Exercise brief: Set down every entry again word for word, please, but skip the pictures.

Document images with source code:
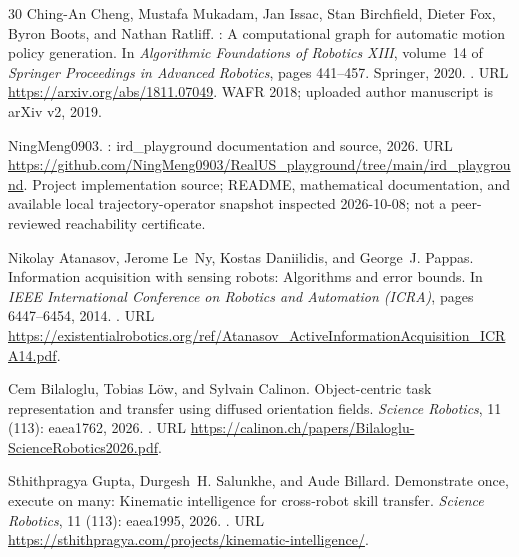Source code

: \documentclass[11pt,a4paper]{article}
\numberwithin{equation}{section}
\theoremstyle{definition}
\begin{document}
\begin{thebibliography}{30}
Ching-An Cheng, Mustafa Mukadam, Jan Issac, Stan Birchfield, Dieter Fox, Byron
  Boots, and Nathan Ratliff.
: A computational graph for automatic motion policy
  generation.
\newblock In \emph{Algorithmic Foundations of Robotics XIII}, volume~14 of
  \emph{Springer Proceedings in Advanced Robotics}, pages 441--457. Springer,
  2020.
\newblock {}.
\newblock URL \url{https://arxiv.org/abs/1811.07049}.
\newblock WAFR 2018; uploaded author manuscript is arXiv v2, 2019.

{NingMeng0903}.
: {ird\_playground} documentation and source,
  2026.
\newblock URL
  \url{https://github.com/NingMeng0903/RealUS_playground/tree/main/ird_playground}.
\newblock Project implementation source; README, mathematical documentation,
  and available local trajectory-operator snapshot inspected 2026-10-08; not a
  peer-reviewed reachability certificate.

Nikolay Atanasov, Jerome Le~Ny, Kostas Daniilidis, and George~J. Pappas.
\newblock Information acquisition with sensing robots: Algorithms and error
  bounds.
\newblock In \emph{IEEE International Conference on Robotics and Automation
  (ICRA)}, pages 6447--6454, 2014.
\newblock {}.
\newblock URL
  \url{https://existentialrobotics.org/ref/Atanasov_ActiveInformationAcquisition_ICRA14.pdf}.

Cem Bilaloglu, Tobias L{\"o}w, and Sylvain Calinon.
\newblock Object-centric task representation and transfer using diffused
  orientation fields.
\newblock \emph{Science Robotics}, 11 (113): eaea1762, 2026.
\newblock {}.
\newblock URL
  \url{https://calinon.ch/papers/Bilaloglu-ScienceRobotics2026.pdf}.

Sthithpragya Gupta, Durgesh~H. Salunkhe, and Aude Billard.
\newblock Demonstrate once, execute on many: Kinematic intelligence for
  cross-robot skill transfer.
\newblock \emph{Science Robotics}, 11 (113): eaea1995, 2026.
\newblock {}.
\newblock URL \url{https://sthithpragya.com/projects/kinematic-intelligence/}.


\end{thebibliography}
\end{document}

Output of the exercise:
Source code

: \documentclass[11pt,a4paper]{article}
\numberwithin{equation}{section}
\theoremstyle{definition}
\begin{document}
\begin{thebibliography}{30}
Ching-An Cheng, Mustafa Mukadam, Jan Issac, Stan Birchfield, Dieter Fox, Byron
  Boots, and Nathan Ratliff.
: A computational graph for automatic motion policy
  generation.
\newblock In \emph{Algorithmic Foundations of Robotics XIII}, volume~14 of
  \emph{Springer Proceedings in Advanced Robotics}, pages 441--457. Springer,
  2020.
\newblock {}.
\newblock URL \url{https://arxiv.org/abs/1811.07049}.
\newblock WAFR 2018; uploaded author manuscript is arXiv v2, 2019.

{NingMeng0903}.
: {ird\_playground} documentation and source,
  2026.
\newblock URL
  \url{https://github.com/NingMeng0903/RealUS_playground/tree/main/ird_playground}.
\newblock Project implementation source; README, mathematical documentation,
  and available local trajectory-operator snapshot inspected 2026-10-08; not a
  peer-reviewed reachability certificate.

Nikolay Atanasov, Jerome Le~Ny, Kostas Daniilidis, and George~J. Pappas.
\newblock Information acquisition with sensing robots: Algorithms and error
  bounds.
\newblock In \emph{IEEE International Conference on Robotics and Automation
  (ICRA)}, pages 6447--6454, 2014.
\newblock {}.
\newblock URL
  \url{https://existentialrobotics.org/ref/Atanasov_ActiveInformationAcquisition_ICRA14.pdf}.

Cem Bilaloglu, Tobias L{\"o}w, and Sylvain Calinon.
\newblock Object-centric task representation and transfer using diffused
  orientation fields.
\newblock \emph{Science Robotics}, 11 (113): eaea1762, 2026.
\newblock {}.
\newblock URL
  \url{https://calinon.ch/papers/Bilaloglu-ScienceRobotics2026.pdf}.

Sthithpragya Gupta, Durgesh~H. Salunkhe, and Aude Billard.
\newblock Demonstrate once, execute on many: Kinematic intelligence for
  cross-robot skill transfer.
\newblock \emph{Science Robotics}, 11 (113): eaea1995, 2026.
\newblock {}.
\newblock URL \url{https://sthithpragya.com/projects/kinematic-intelligence/}.


\end{thebibliography}
\end{document}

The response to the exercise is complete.